As the Latino population in this nation has increased over the past few decades, there has been a dramatic surge in the numbers of Latino students pursuing postsecondary credentials and degrees on college and university campuses across the country. In addition, graduation rates for Latino students at four-year institutions have been steadily increasing since 2002. Today, 53.6 percent of new Latino students who enroll full-time at a four-year institution complete a bachelor’s degree within six years, compared to only 45.7 percent in 2002.

While these gains are important to acknowledge and celebrate, it is also fair to point out that progress has been far too slow, and a 10 percentage point gap still remains between the graduation rate of Latino students and their White peers. This gap in degree completion is partly the result of systemic disadvantages that many Latinos face in various aspects of their lives, especially in schooling experiences, which make the quest for a college degree more difficult.

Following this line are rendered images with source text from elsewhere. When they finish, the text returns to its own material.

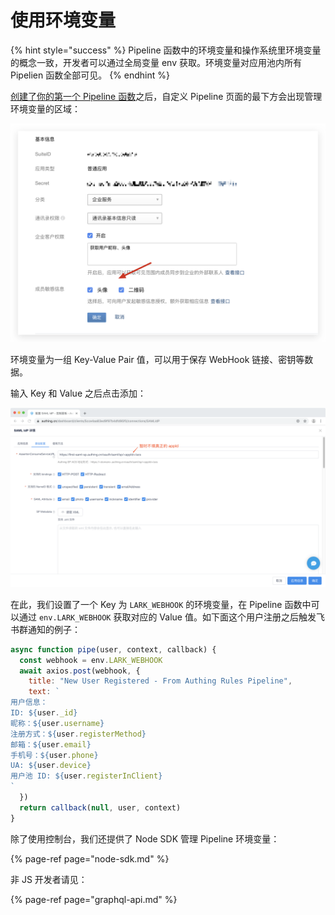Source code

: # 使用环境变量

{% hint style="success" %}
Pipeline 函数中的环境变量和操作系统里环境变量的概念一致，开发者可以通过全局变量 env 获取。环境变量对应用池内所有 Pipelien 函数全部可见。
{% endhint %}

[创建了你的第一个 Pipeline 函数](write-your-first-pipeline-function.md)之后，自定义 Pipeline 页面的最下方会出现管理环境变量的区域：

![](../../.gitbook/assets/image%20%28415%29.png)

环境变量为一组 Key-Value Pair 值，可以用于保存 WebHook 链接、密钥等数据。

输入 Key  和 Value  之后点击添加：

![](../../.gitbook/assets/image%20%28283%29.png)

在此，我们设置了一个 Key 为 `LARK_WEBHOOK` 的环境变量，在 Pipeline 函数中可以通过 `env.LARK_WEBHOOK` 获取对应的 Value 值。如下面这个用户注册之后触发飞书群通知的例子：

```javascript
async function pipe(user, context, callback) {
  const webhook = env.LARK_WEBHOOK
  await axios.post(webhook, {
    title: "New User Registered - From Authing Rules Pipeline",
    text: `
用户信息：
ID: ${user._id}
昵称：${user.username}
注册方式：${user.registerMethod}
邮箱：${user.email}
手机号：${user.phone}
UA: ${user.device}
用户池 ID: ${user.registerInClient}
`
  })
  return callback(null, user, context)
}
```

除了使用控制台，我们还提供了 Node SDK 管理 Pipeline 环境变量：

{% page-ref page="node-sdk.md" %}

非 JS 开发者请见：

{% page-ref page="graphql-api.md" %}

In a new report by Ed Trust’s Andrew Nichols, researchers look beyond national averages to understand and highlight patterns in student success at specific four-year institutions. They identify top-performing colleges and universities from which other institutions could potentially learn a great deal, and identify underperforming institutions that need to get far more serious about success rates for Latino students.

The bulk of this analysis focuses on 613 public and nonprofit private nonspecialized institutions. These institutions enroll nearly 85 percent of all first-time, full-time Latino students enrolled at four-year campuses.

EdTrust found 10 institutions that have significantly higher-than-average graduation rates for Latino students and little to no completion rate gap between Latino and White students. These institutions defy the notion that student outcomes are determined by the incoming characteristics of the students that colleges and universities admit.